The term Thatcherism was coined from Margaret Thatcher’s hegemonic rule, as her politically dominant ideologies translated into a strictly governed capitalist society. As a result of this oppression Britain suffered a substantial class divide, with the Tory’s favouring the wealthy and ambitious. Indeed, the Conservative’s attitudes were echoed in the media as the press itself was under Conservative control, meaning that its reports were unquestionably influenced by Tory views.

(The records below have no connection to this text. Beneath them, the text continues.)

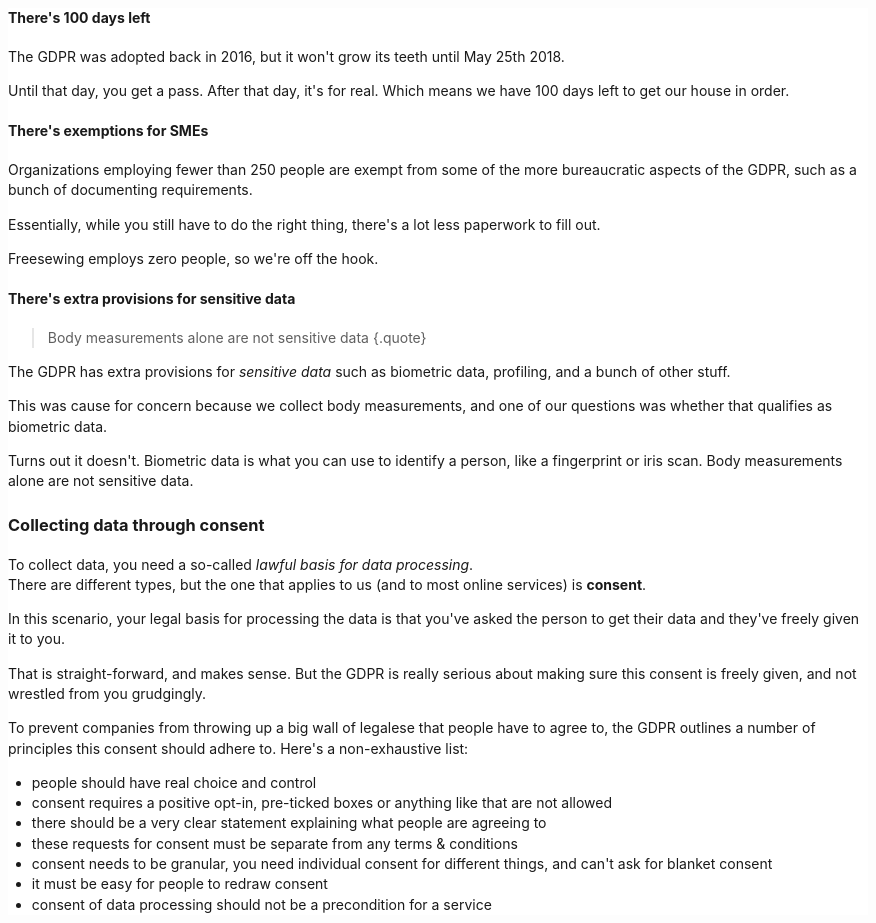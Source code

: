 #### There's 100 days left

The GDPR was adopted back in 2016, but it won't grow its teeth until May 25th 2018.

Until that day, you get a pass. After that day, it's for real. 
Which means we have 100 days left to get our house in order.

#### There's exemptions for SMEs

Organizations employing fewer than 250 people are exempt from some of the more bureaucratic aspects of the GDPR, such as a bunch of documenting requirements.

Essentially, while you still have to do the right thing, there's a lot less paperwork to fill out.

Freesewing employs zero people, so we're off the hook. 

#### There's extra provisions for sensitive data

> Body measurements alone are not sensitive data
{.quote}

The GDPR has extra provisions for *sensitive data*
such as biometric data, profiling, and a bunch of other stuff.

This was cause for concern because we collect body measurements, and one of our questions was whether that qualifies as biometric data.

Turns out it doesn't. Biometric data is what you can use to identify a person, like a fingerprint or iris scan. Body measurements alone are not sensitive data.


### Collecting data through consent

To collect data, you need a so-called *lawful basis for data processing*.  
There are different types, but the one that applies to us (and to most online services) is **consent**.

In this scenario, your legal basis for processing the data is that you've asked the person to get their data
and they've freely given it to you.

That is straight-forward, and makes sense. But the GDPR is really serious about making sure this consent is
freely given, and not wrestled from you grudgingly.

To prevent companies from throwing up a big wall of legalese that people have to agree to, the GDPR outlines a number
of principles this consent should adhere to. Here's a non-exhaustive list:

 - people should have real choice and control
 - consent requires a positive opt-in, pre-ticked boxes or anything like that are not allowed
 - there should be a very clear statement explaining what people are agreeing to
 - these requests for consent must be separate from any terms & conditions
 - consent needs to be granular, you need individual consent for different things, and can't ask for blanket consent
 - it must be easy for people to redraw consent
 - consent of data processing should not be a precondition for a service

The hysteria caused by The SUN distracted many of its readers from the Conservative’s crumbling control of the country and hid the political party’s internal problems. Therefore a definite bias occurs behind this seemingly factual report. . In an interview with Kelvin MacKenzie he calls his report on a ‘Acid House’ rave a “Great story for tabloids” (1989: Editor of the sun). Mackenzie’s use of the word story implies that his newspaper is prioritizes entertainment over fact. This makes the media’s involvement in the recording of the second ‘Summer of Love’ fallible as it represents the Conservative’s views on the ‘Acid House’ movement and offered them as fact to the general public. Margaret Thatcher tried to shape the country into a vision of what Britain should become, to define ‘what the nation is’ and ‘who the people are’. According to a child growing up with Thatcher’s ideals it became “more socially acceptable to be selfish, to say… I want money, I want a house, I want a car .to have all these things, its far more socially acceptable to be greedy” (3:48 BBC: Summer of Rave)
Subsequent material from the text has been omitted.